* **What you need to do**: Filter the records down to the lines that hold the word "packages", and copy each of those lines.
______________________________
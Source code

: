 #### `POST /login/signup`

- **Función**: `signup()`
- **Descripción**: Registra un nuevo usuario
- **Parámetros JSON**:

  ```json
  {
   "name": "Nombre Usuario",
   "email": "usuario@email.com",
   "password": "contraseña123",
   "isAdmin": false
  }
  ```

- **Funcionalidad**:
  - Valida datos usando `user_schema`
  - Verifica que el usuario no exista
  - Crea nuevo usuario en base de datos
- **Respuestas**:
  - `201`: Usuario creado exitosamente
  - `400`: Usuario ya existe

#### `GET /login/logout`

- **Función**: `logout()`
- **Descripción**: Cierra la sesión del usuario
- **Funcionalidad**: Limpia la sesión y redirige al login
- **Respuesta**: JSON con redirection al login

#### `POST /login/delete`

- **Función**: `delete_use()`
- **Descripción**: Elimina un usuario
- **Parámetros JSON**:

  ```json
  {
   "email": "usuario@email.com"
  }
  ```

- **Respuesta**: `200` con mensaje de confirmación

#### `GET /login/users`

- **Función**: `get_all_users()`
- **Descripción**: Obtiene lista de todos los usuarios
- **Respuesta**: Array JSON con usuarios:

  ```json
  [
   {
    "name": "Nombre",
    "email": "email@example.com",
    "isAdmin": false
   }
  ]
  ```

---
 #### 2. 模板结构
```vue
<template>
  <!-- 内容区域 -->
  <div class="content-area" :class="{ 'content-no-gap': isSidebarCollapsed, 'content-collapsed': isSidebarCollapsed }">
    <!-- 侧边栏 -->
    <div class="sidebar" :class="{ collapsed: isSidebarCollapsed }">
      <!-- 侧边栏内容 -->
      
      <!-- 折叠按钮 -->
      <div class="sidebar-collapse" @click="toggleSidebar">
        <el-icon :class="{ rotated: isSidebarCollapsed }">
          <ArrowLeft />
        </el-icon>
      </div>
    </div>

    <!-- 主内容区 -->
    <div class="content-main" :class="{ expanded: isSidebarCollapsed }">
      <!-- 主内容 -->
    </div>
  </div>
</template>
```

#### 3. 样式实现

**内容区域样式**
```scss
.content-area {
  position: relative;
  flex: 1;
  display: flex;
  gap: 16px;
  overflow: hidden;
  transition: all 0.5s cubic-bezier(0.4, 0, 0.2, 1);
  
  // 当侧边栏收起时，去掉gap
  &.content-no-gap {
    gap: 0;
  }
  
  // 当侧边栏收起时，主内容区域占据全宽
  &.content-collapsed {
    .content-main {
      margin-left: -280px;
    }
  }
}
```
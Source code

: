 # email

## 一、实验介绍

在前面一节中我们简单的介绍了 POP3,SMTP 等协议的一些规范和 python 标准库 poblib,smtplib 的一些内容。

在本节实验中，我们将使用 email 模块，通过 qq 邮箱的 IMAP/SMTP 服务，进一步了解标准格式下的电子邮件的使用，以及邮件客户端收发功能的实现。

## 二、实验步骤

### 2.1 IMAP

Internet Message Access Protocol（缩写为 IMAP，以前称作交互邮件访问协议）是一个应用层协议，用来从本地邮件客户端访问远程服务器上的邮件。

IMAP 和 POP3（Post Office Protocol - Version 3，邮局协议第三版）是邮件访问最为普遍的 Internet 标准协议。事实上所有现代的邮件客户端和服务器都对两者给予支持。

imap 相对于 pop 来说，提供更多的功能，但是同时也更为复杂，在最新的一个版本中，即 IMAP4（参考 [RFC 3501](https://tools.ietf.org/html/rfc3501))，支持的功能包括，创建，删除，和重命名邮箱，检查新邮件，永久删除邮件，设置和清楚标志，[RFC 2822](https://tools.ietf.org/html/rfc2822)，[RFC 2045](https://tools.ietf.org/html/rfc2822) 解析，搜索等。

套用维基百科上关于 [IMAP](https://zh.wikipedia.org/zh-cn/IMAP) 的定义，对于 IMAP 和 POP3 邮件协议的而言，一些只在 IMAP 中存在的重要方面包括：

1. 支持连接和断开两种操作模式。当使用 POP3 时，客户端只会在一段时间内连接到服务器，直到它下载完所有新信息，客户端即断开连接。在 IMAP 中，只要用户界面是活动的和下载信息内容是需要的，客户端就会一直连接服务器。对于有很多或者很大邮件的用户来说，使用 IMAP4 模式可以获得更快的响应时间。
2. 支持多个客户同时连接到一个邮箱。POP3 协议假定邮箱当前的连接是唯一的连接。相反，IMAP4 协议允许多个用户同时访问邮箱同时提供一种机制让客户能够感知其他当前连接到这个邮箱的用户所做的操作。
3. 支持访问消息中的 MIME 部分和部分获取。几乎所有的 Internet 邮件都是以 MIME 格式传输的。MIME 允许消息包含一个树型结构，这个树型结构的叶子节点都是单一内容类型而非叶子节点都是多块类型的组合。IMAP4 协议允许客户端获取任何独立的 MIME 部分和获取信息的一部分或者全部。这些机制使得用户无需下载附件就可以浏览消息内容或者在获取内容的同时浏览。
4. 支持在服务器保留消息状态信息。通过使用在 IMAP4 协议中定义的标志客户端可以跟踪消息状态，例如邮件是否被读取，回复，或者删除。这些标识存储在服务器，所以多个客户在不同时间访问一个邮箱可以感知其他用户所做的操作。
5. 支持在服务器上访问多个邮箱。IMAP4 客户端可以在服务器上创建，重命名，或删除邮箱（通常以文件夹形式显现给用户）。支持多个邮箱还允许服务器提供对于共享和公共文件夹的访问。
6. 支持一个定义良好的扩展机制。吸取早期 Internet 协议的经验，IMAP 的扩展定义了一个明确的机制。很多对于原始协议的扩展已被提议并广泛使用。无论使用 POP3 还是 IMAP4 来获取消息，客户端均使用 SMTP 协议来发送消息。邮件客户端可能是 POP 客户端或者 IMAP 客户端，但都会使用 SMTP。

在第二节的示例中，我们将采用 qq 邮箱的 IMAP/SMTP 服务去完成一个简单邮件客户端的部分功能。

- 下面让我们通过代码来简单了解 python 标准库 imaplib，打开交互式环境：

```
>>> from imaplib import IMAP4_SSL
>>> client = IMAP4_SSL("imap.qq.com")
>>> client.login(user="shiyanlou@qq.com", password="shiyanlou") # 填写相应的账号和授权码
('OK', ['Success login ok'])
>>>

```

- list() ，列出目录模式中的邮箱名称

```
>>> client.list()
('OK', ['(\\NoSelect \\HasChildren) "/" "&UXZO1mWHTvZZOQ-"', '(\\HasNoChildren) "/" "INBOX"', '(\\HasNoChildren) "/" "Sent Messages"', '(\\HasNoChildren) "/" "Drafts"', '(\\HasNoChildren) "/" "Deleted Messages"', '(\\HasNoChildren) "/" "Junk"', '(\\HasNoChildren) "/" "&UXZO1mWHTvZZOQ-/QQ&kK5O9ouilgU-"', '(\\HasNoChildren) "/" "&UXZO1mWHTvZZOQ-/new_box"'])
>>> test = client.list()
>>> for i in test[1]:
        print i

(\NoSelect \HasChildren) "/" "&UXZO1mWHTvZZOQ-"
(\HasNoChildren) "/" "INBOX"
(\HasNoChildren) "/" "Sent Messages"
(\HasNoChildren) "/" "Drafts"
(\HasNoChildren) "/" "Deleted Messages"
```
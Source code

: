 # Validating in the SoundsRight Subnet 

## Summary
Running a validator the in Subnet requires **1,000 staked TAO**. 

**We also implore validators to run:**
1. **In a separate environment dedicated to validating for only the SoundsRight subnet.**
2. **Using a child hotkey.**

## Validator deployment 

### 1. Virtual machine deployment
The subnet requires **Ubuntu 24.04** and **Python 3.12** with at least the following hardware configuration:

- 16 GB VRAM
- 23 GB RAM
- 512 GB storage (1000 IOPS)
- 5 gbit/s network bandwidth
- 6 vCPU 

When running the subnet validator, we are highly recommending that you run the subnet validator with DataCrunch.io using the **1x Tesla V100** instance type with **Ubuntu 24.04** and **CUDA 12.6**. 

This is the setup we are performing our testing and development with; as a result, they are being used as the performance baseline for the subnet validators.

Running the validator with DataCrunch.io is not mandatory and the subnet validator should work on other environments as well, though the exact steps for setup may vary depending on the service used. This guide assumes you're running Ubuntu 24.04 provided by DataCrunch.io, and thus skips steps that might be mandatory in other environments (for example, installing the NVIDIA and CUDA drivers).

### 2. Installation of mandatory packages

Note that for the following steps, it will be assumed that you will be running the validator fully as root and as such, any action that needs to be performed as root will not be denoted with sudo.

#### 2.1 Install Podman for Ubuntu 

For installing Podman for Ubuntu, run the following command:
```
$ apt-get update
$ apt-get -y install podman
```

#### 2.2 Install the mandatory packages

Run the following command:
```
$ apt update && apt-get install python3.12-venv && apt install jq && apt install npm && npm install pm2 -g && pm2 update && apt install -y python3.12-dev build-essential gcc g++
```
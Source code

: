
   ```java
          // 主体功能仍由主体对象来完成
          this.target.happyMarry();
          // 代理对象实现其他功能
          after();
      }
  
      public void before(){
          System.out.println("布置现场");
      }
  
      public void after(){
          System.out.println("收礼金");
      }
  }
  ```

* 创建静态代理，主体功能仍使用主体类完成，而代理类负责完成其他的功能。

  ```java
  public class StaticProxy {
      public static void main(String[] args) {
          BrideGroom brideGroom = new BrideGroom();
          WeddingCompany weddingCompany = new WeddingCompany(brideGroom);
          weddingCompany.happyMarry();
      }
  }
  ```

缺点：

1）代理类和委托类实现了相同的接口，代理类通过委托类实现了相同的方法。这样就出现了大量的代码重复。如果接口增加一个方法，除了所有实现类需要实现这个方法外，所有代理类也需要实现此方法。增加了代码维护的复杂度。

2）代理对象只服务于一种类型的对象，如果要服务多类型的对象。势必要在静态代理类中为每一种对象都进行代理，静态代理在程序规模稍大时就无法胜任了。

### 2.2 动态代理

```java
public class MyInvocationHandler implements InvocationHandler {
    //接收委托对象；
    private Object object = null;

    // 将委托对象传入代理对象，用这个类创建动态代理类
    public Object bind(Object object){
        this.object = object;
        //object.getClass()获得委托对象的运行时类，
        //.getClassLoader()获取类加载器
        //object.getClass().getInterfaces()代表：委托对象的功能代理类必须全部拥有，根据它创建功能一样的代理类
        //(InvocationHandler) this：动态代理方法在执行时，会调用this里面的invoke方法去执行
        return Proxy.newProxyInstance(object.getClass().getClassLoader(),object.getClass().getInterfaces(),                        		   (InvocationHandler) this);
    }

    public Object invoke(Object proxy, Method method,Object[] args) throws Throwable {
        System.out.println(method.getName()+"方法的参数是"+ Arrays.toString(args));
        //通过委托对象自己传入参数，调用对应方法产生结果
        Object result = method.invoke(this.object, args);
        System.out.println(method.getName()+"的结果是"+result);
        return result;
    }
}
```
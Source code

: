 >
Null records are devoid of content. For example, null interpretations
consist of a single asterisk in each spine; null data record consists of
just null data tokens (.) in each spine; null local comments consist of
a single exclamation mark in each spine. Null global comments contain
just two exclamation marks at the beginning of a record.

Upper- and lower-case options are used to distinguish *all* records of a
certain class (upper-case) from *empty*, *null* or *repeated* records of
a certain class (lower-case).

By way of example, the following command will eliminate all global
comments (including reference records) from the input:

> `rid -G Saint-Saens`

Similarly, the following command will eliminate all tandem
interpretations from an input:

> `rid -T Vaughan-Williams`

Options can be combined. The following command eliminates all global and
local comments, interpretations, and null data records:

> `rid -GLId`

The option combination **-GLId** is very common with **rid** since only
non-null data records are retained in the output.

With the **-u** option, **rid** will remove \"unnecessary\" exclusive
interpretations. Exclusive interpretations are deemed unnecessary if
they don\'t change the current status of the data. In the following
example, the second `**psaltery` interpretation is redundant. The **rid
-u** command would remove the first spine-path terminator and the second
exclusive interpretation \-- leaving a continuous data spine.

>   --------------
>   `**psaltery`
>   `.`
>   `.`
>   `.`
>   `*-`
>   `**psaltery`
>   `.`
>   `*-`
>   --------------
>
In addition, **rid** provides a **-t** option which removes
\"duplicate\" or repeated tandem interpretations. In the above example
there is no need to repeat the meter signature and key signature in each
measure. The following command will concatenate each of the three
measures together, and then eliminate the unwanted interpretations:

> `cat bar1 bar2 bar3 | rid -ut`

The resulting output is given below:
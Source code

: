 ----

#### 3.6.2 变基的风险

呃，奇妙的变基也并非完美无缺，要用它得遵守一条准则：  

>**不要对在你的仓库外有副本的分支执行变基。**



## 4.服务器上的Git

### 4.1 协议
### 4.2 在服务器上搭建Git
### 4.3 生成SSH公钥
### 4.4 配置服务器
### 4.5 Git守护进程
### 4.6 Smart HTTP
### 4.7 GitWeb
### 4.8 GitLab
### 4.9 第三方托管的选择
______________________________
* **Expected answer**:
### 2. Installation of mandatory packages
#### 2.2 Install the mandatory packages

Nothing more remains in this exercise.